Begin at the line below that has "211.44.64.4:Korea Republic of: [ovpn" and stop after the line that has "221.163.225.8:Korea Republic of: [ovpn". Please restate only those lines, word for word.

Records to use Block Start

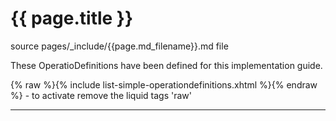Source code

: # {{ page.title }}

source pages/_include/{{page.md_filename}}.md  file

These OperatioDefinitions have been defined for this implementation guide.

{% raw %}{% include list-simple-operationdefinitions.xhtml %}{% endraw %} - to activate remove the liquid tags 'raw'

---
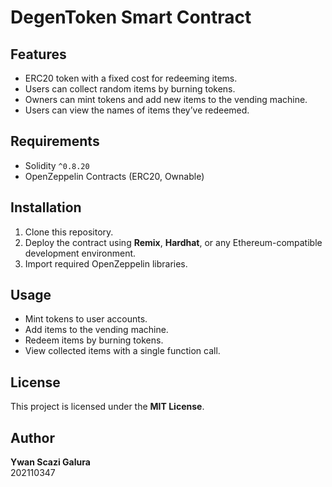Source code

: # DegenToken Smart Contract

## Features
- ERC20 token with a fixed cost for redeeming items.
- Users can collect random items by burning tokens.
- Owners can mint tokens and add new items to the vending machine.
- Users can view the names of items they’ve redeemed.

## Requirements
- Solidity `^0.8.20`
- OpenZeppelin Contracts (ERC20, Ownable)

## Installation
1. Clone this repository.
2. Deploy the contract using **Remix**, **Hardhat**, or any Ethereum-compatible development environment.
3. Import required OpenZeppelin libraries.

## Usage
- Mint tokens to user accounts.
- Add items to the vending machine.
- Redeem items by burning tokens.
- View collected items with a single function call.

## License
This project is licensed under the **MIT License**.

## Author
**Ywan Scazi Galura**  
202110347
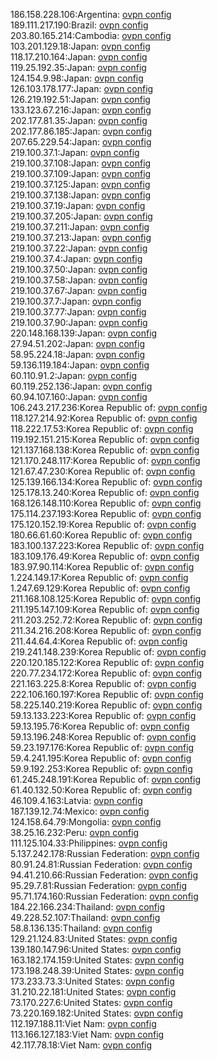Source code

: 186.158.228.106:Argentina: [ovpn config](vpn/186_158_228_106.ovpn)  
189.111.217.190:Brazil: [ovpn config](vpn/189_111_217_190.ovpn)  
203.80.165.214:Cambodia: [ovpn config](vpn/203_80_165_214.ovpn)  
103.201.129.18:Japan: [ovpn config](vpn/103_201_129_18.ovpn)  
118.17.210.164:Japan: [ovpn config](vpn/118_17_210_164.ovpn)  
119.25.192.35:Japan: [ovpn config](vpn/119_25_192_35.ovpn)  
124.154.9.98:Japan: [ovpn config](vpn/124_154_9_98.ovpn)  
126.103.178.177:Japan: [ovpn config](vpn/126_103_178_177.ovpn)  
126.219.192.51:Japan: [ovpn config](vpn/126_219_192_51.ovpn)  
133.123.67.216:Japan: [ovpn config](vpn/133_123_67_216.ovpn)  
202.177.81.35:Japan: [ovpn config](vpn/202_177_81_35.ovpn)  
202.177.86.185:Japan: [ovpn config](vpn/202_177_86_185.ovpn)  
207.65.229.54:Japan: [ovpn config](vpn/207_65_229_54.ovpn)  
219.100.37.1:Japan: [ovpn config](vpn/219_100_37_1.ovpn)  
219.100.37.108:Japan: [ovpn config](vpn/219_100_37_108.ovpn)  
219.100.37.109:Japan: [ovpn config](vpn/219_100_37_109.ovpn)  
219.100.37.125:Japan: [ovpn config](vpn/219_100_37_125.ovpn)  
219.100.37.138:Japan: [ovpn config](vpn/219_100_37_138.ovpn)  
219.100.37.19:Japan: [ovpn config](vpn/219_100_37_19.ovpn)  
219.100.37.205:Japan: [ovpn config](vpn/219_100_37_205.ovpn)  
219.100.37.211:Japan: [ovpn config](vpn/219_100_37_211.ovpn)  
219.100.37.213:Japan: [ovpn config](vpn/219_100_37_213.ovpn)  
219.100.37.22:Japan: [ovpn config](vpn/219_100_37_22.ovpn)  
219.100.37.4:Japan: [ovpn config](vpn/219_100_37_4.ovpn)  
219.100.37.50:Japan: [ovpn config](vpn/219_100_37_50.ovpn)  
219.100.37.58:Japan: [ovpn config](vpn/219_100_37_58.ovpn)  
219.100.37.67:Japan: [ovpn config](vpn/219_100_37_67.ovpn)  
219.100.37.7:Japan: [ovpn config](vpn/219_100_37_7.ovpn)  
219.100.37.77:Japan: [ovpn config](vpn/219_100_37_77.ovpn)  
219.100.37.90:Japan: [ovpn config](vpn/219_100_37_90.ovpn)  
220.148.168.139:Japan: [ovpn config](vpn/220_148_168_139.ovpn)  
27.94.51.202:Japan: [ovpn config](vpn/27_94_51_202.ovpn)  
58.95.224.18:Japan: [ovpn config](vpn/58_95_224_18.ovpn)  
59.136.119.184:Japan: [ovpn config](vpn/59_136_119_184.ovpn)  
60.110.91.2:Japan: [ovpn config](vpn/60_110_91_2.ovpn)  
60.119.252.136:Japan: [ovpn config](vpn/60_119_252_136.ovpn)  
60.94.107.160:Japan: [ovpn config](vpn/60_94_107_160.ovpn)  
106.243.217.236:Korea Republic of: [ovpn config](vpn/106_243_217_236.ovpn)  
118.127.214.92:Korea Republic of: [ovpn config](vpn/118_127_214_92.ovpn)  
118.222.17.53:Korea Republic of: [ovpn config](vpn/118_222_17_53.ovpn)  
119.192.151.215:Korea Republic of: [ovpn config](vpn/119_192_151_215.ovpn)  
121.137.168.138:Korea Republic of: [ovpn config](vpn/121_137_168_138.ovpn)  
121.170.248.117:Korea Republic of: [ovpn config](vpn/121_170_248_117.ovpn)  
121.67.47.230:Korea Republic of: [ovpn config](vpn/121_67_47_230.ovpn)  
125.139.166.134:Korea Republic of: [ovpn config](vpn/125_139_166_134.ovpn)  
125.178.13.240:Korea Republic of: [ovpn config](vpn/125_178_13_240.ovpn)  
168.126.148.110:Korea Republic of: [ovpn config](vpn/168_126_148_110.ovpn)  
175.114.237.193:Korea Republic of: [ovpn config](vpn/175_114_237_193.ovpn)  
175.120.152.19:Korea Republic of: [ovpn config](vpn/175_120_152_19.ovpn)  
180.66.61.60:Korea Republic of: [ovpn config](vpn/180_66_61_60.ovpn)  
183.100.137.223:Korea Republic of: [ovpn config](vpn/183_100_137_223.ovpn)  
183.109.176.49:Korea Republic of: [ovpn config](vpn/183_109_176_49.ovpn)  
183.97.90.114:Korea Republic of: [ovpn config](vpn/183_97_90_114.ovpn)  
1.224.149.17:Korea Republic of: [ovpn config](vpn/1_224_149_17.ovpn)  
1.247.69.129:Korea Republic of: [ovpn config](vpn/1_247_69_129.ovpn)  
211.168.108.125:Korea Republic of: [ovpn config](vpn/211_168_108_125.ovpn)  
211.195.147.109:Korea Republic of: [ovpn config](vpn/211_195_147_109.ovpn)  
211.203.252.72:Korea Republic of: [ovpn config](vpn/211_203_252_72.ovpn)  
211.34.216.208:Korea Republic of: [ovpn config](vpn/211_34_216_208.ovpn)  
211.44.64.4:Korea Republic of: [ovpn config](vpn/211_44_64_4.ovpn)  
219.241.148.239:Korea Republic of: [ovpn config](vpn/219_241_148_239.ovpn)  
220.120.185.122:Korea Republic of: [ovpn config](vpn/220_120_185_122.ovpn)  
220.77.234.172:Korea Republic of: [ovpn config](vpn/220_77_234_172.ovpn)  
221.163.225.8:Korea Republic of: [ovpn config](vpn/221_163_225_8.ovpn)  
222.106.160.197:Korea Republic of: [ovpn config](vpn/222_106_160_197.ovpn)  
58.225.140.219:Korea Republic of: [ovpn config](vpn/58_225_140_219.ovpn)  
59.13.133.223:Korea Republic of: [ovpn config](vpn/59_13_133_223.ovpn)  
59.13.195.76:Korea Republic of: [ovpn config](vpn/59_13_195_76.ovpn)  
59.13.196.248:Korea Republic of: [ovpn config](vpn/59_13_196_248.ovpn)  
59.23.197.176:Korea Republic of: [ovpn config](vpn/59_23_197_176.ovpn)  
59.4.241.195:Korea Republic of: [ovpn config](vpn/59_4_241_195.ovpn)  
59.9.192.253:Korea Republic of: [ovpn config](vpn/59_9_192_253.ovpn)  
61.245.248.191:Korea Republic of: [ovpn config](vpn/61_245_248_191.ovpn)  
61.40.132.50:Korea Republic of: [ovpn config](vpn/61_40_132_50.ovpn)  
46.109.4.163:Latvia: [ovpn config](vpn/46_109_4_163.ovpn)  
187.139.12.74:Mexico: [ovpn config](vpn/187_139_12_74.ovpn)  
124.158.64.79:Mongolia: [ovpn config](vpn/124_158_64_79.ovpn)  
38.25.16.232:Peru: [ovpn config](vpn/38_25_16_232.ovpn)  
111.125.104.33:Philippines: [ovpn config](vpn/111_125_104_33.ovpn)  
5.137.242.178:Russian Federation: [ovpn config](vpn/5_137_242_178.ovpn)  
80.91.24.81:Russian Federation: [ovpn config](vpn/80_91_24_81.ovpn)  
94.41.210.66:Russian Federation: [ovpn config](vpn/94_41_210_66.ovpn)  
95.29.7.81:Russian Federation: [ovpn config](vpn/95_29_7_81.ovpn)  
95.71.174.160:Russian Federation: [ovpn config](vpn/95_71_174_160.ovpn)  
184.22.166.234:Thailand: [ovpn config](vpn/184_22_166_234.ovpn)  
49.228.52.107:Thailand: [ovpn config](vpn/49_228_52_107.ovpn)  
58.8.136.135:Thailand: [ovpn config](vpn/58_8_136_135.ovpn)  
129.21.124.83:United States: [ovpn config](vpn/129_21_124_83.ovpn)  
139.180.147.96:United States: [ovpn config](vpn/139_180_147_96.ovpn)  
163.182.174.159:United States: [ovpn config](vpn/163_182_174_159.ovpn)  
173.198.248.39:United States: [ovpn config](vpn/173_198_248_39.ovpn)  
173.233.73.3:United States: [ovpn config](vpn/173_233_73_3.ovpn)  
31.210.22.181:United States: [ovpn config](vpn/31_210_22_181.ovpn)  
73.170.227.6:United States: [ovpn config](vpn/73_170_227_6.ovpn)  
73.220.169.182:United States: [ovpn config](vpn/73_220_169_182.ovpn)  
112.197.188.11:Viet Nam: [ovpn config](vpn/112_197_188_11.ovpn)  
113.166.127.183:Viet Nam: [ovpn config](vpn/113_166_127_183.ovpn)  
42.117.78.18:Viet Nam: [ovpn config](vpn/42_117_78_18.ovpn)  

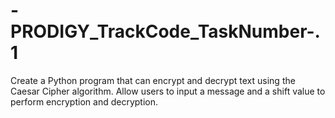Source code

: # -PRODIGY_TrackCode_TaskNumber-.1
Create a Python program that can encrypt and decrypt text using the Caesar Cipher algorithm. Allow users to input a message and a shift value to perform encryption and decryption.
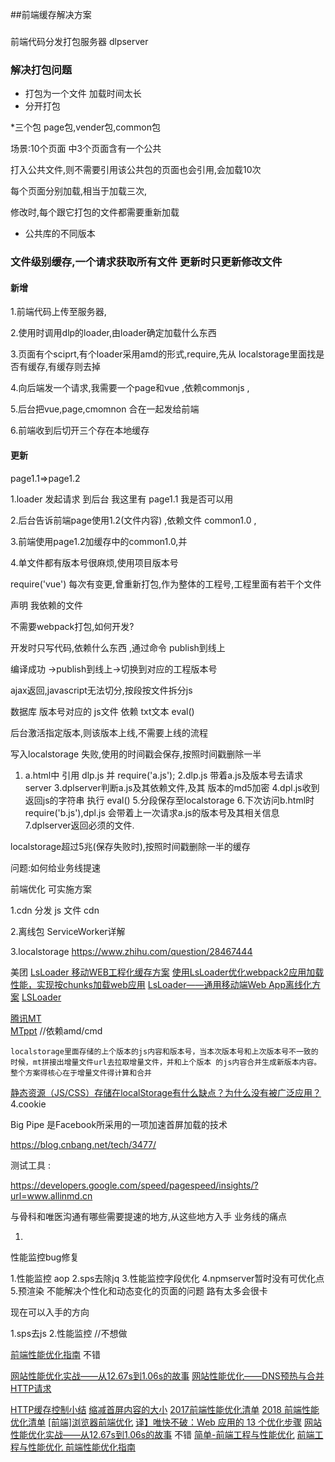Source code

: ##前端缓存解决方案


### 

前端代码分发打包服务器 dlpserver
### 解决打包问题
* 打包为一个文件 加载时间太长 
*  分开打包

*三个包 page包,vender包,common包

场景:10个页面 中3个页面含有一个公共

打入公共文件,则不需要引用该公共包的页面也会引用,会加载10次

每个页面分别加载,相当于加载三次,

修改时,每个跟它打包的文件都需要重新加载

* 公共库的不同版本

### 文件级别缓存,一个请求获取所有文件 更新时只更新修改文件

#### 新增

1.前端代码上传至服务器,

2.使用时调用dlp的loader,由loader确定加载什么东西

3.页面有个sciprt,有个loader采用amd的形式,require,先从 localstorage里面找是否有缓存,有缓存则去掉

4.向后端发一个请求,我需要一个page和vue ,依赖commonjs ,

5.后台把vue,page,cmomnon 合在一起发给前端

6.前端收到后切开三个存在本地缓存

#### 更新

page1.1=>page1.2

1.loader 发起请求 到后台  我这里有 page1.1 我是否可以用

2.后台告诉前端page使用1.2(文件内容) ,依赖文件 common1.0 ,

3.前端使用page1.2加缓存中的common1.0,并

4.单文件都有版本号很麻烦,使用项目版本号

require('vue') 
每次有变更,曾重新打包,作为整体的工程号,工程里面有若干个文件

声明 我依赖的文件

不需要webpack打包,如何开发?

开发时只写代码,依赖什么东西 ,通过命令 publish到线上

编译成功 ->publish到线上->切换到对应的工程版本号

ajax返回,javascript无法切分,按段按文件拆分js

数据库 版本号对应的 js文件 依赖  txt文本  eval()

后台激活指定版本,则该版本上线,不需要上线的流程

写入localstorage 失败,使用的时间戳会保存,按照时间戳删除一半



1. a.html中 引用 dlp.js 并 require('a.js');
2.dlp.js 带着a.js及版本号去请求 server
3.dplserver判断a.js及其依赖文件,及其 版本的md5加密
4.dpl.js收到返回js的字符串 执行 eval()
5.分段保存至localstorage
6.下次访问b.html时require('b.js'),dpl.js 会带着上一次请求a.js的版本号及其相关信息
7.dplserver返回必须的文件.


localstorage超过5兆(保存失败时),按照时间戳删除一半的缓存


问题:如何给业务线提速



前端优化 可实施方案

1.cdn 分发  js 文件 cdn

2.离线包   ServiceWorker详解

3.localstorage
https://www.zhihu.com/question/28467444

美团
[LsLoader 移动WEB工程化缓存方案](https://zhuanlan.zhihu.com/p/21357211)
[使用LsLoader优化webpack2应用加载性能，实现按chunks加载web应用](https://zhuanlan.zhihu.com/p/25012345)
[LsLoader——通用移动端Web App离线化方案](https://tech.meituan.com/LsLoader.html)
[LSLoader](https://github.com/sexdevil/LSLoader)

[腾讯MT]( https://github.com/mtjs/mt)  
[MTppt](https://www.slideshare.net/luyongfugx/jsw3ctech) //依赖amd/cmd

`localstorage里面存储的上个版本的js内容和版本号，当本次版本号和上次版本号不一致的时候，mt拼接出增量文件url去拉取增量文件，并和上个版本
的js内容合并生成新版本内容。整个方案得核心在于增量文件得计算和合并`

[静态资源（JS/CSS）存储在localStorage有什么缺点？为什么没有被广泛应用？](https://www.zhihu.com/question/28467444)
4.cookie

Big Pipe 是Facebook所采用的一项加速首屏加载的技术

https://blog.cnbang.net/tech/3477/

测试工具 :

https://developers.google.com/speed/pagespeed/insights/?url=www.allinmd.cn

与骨科和唯医沟通有哪些需要提速的地方,从这些地方入手
业务线的痛点

1.

性能监控bug修复

1.性能监控 aop
2.sps去除jq
3.性能监控字段优化
4.npmserver暂时没有可优化点
5.预渲染  不能解决个性化和动态变化的页面的问题   路有太多会很卡  

现在可以入手的方向

1.sps去js
2.性能监控   //不想做 


[前端性能优化指南](https://segmentfault.com/a/1190000003646305) 不错

[网站性能优化实战——从12.67s到1.06s的故事](https://zhuanlan.zhihu.com/p/35224473)
[网站性能优化——DNS预热与合并HTTP请求](https://zhuanlan.zhihu.com/p/32168340)

[HTTP缓存控制小结](http://imweb.io/topic/5795dcb6fb312541492eda8c)
[缩减首屏内容的大小](https://developers.google.com/speed/docs/insights/PrioritizeVisibleContent)
[2017前端性能优化清单](https://github.com/Findow-team/Blog/issues/11)
[2018 前端性能优化清单](https://juejin.im/post/5a966bd16fb9a0635172a50a)
[[前端]浏览器前端优化](https://mp.weixin.qq.com/s?__biz=MzAxNzMwOTQ0NA==&mid=2653355020&idx=1&sn=0c8ab4fdcb3df4f7fb9edf825571666c&chksm=8035d667b7425f716c79cf8f124f34f0305b72d9b9307702680ff2783fcbb7236086951b1228#rd)
[译】唯快不破：Web 应用的 13 个优化步骤](https://zhuanlan.zhihu.com/p/21417465)
[网站性能优化实战——从12.67s到1.06s的故事](https://zhuanlan.zhihu.com/p/35224473)  不错
[简单-前端工程与性能优化](https://www.jianshu.com/p/758f30a64368?utm_campaign=maleskine&utm_content=note&utm_medium=seo_notes&utm_source=recommendation)
[前端工程与性能优化 ](https://div.io/topic/371)
[前端性能优化指南](https://segmentfault.com/a/1190000003646305)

Records to use Block End

- Exercise response -
211.44.64.4:Korea Republic of: [ovpn config](vpn/211_44_64_4.ovpn)  
219.241.148.239:Korea Republic of: [ovpn config](vpn/219_241_148_239.ovpn)  
220.120.185.122:Korea Republic of: [ovpn config](vpn/220_120_185_122.ovpn)  
220.77.234.172:Korea Republic of: [ovpn config](vpn/220_77_234_172.ovpn)  
221.163.225.8:Korea Republic of: [ovpn config](vpn/221_163_225_8.ovpn)  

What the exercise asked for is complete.